[DATASET EXTRACT Boundary: Start]

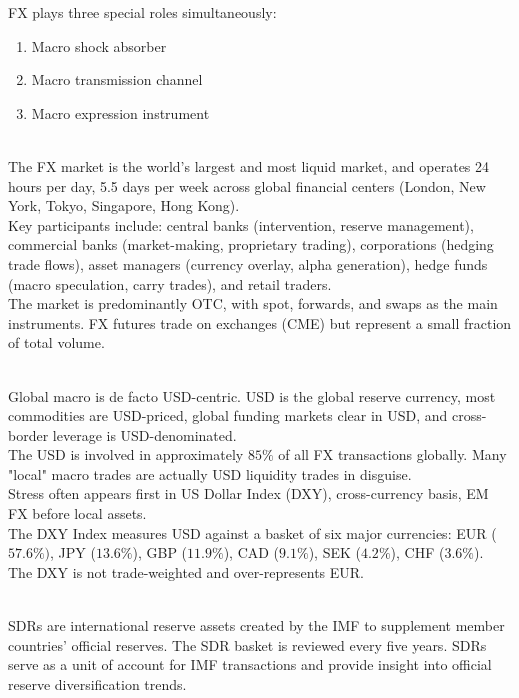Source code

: \documentclass[a4paper,oneside,openany]{book}
\begin{document}
FX plays three special roles simultaneously:
\begin{enumerate}[label=\roman*.]
\setlength{\itemsep}{0pt}
\item Macro shock absorber 
\item Macro transmission channel 
\item Macro expression instrument
\end{enumerate}

\begin{remark} \\
The FX market is the world's largest and most liquid market, and operates 24 hours per day, 5.5 days per week across global financial centers (London, New York, Tokyo, Singapore, Hong Kong).\\
Key participants include: central banks (intervention, reserve management), commercial banks (market-making, proprietary trading), corporations (hedging trade flows), asset managers (currency overlay, alpha generation), hedge funds (macro speculation, carry trades), and retail traders.\\
The market is predominantly OTC, with spot, forwards, and swaps as the main instruments. FX futures trade on exchanges (CME) but represent a small fraction of total volume.
\end{remark}

\begin{remark} \\
Global macro is de facto USD-centric. USD is the global reserve currency, most commodities are USD-priced, global funding markets clear in USD, and cross-border leverage is USD-denominated.\\
The USD is involved in approximately $85\%$ of all FX transactions globally. Many "local" macro trades are actually USD liquidity trades in disguise.\\
Stress often appears first in US Dollar Index (DXY), cross-currency basis, EM FX before local assets.\\
The DXY Index measures USD against a basket of six major currencies: EUR ($57.6\%)$, JPY ($13.6\%$), GBP ($11.9\%$), CAD ($9.1\%$), SEK ($4.2\%$), CHF ($3.6\%$). The DXY is not trade-weighted and over-represents EUR.
\end{remark}

\begin{remark} \\
SDRs are international reserve assets created by the IMF to supplement member countries' official reserves. The SDR basket is reviewed every five years. SDRs serve as a unit of account for IMF transactions and provide insight into official reserve diversification trends.
\end{remark}
\end{document}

[DATASET EXTRACT Boundary: End]

**ACTIVITY:**
For each line in the records that contains the word "basket", make a copy.

**SOLUTION:**
The DXY Index measures USD against a basket of six major currencies: EUR ($57.6\%)$, JPY ($13.6\%$), GBP ($11.9\%$), CAD ($9.1\%$), SEK ($4.2\%$), CHF ($3.6\%$). The DXY is not trade-weighted and over-represents EUR.
SDRs are international reserve assets created by the IMF to supplement member countries' official reserves. The SDR basket is reviewed every five years. SDRs serve as a unit of account for IMF transactions and provide insight into official reserve diversification trends.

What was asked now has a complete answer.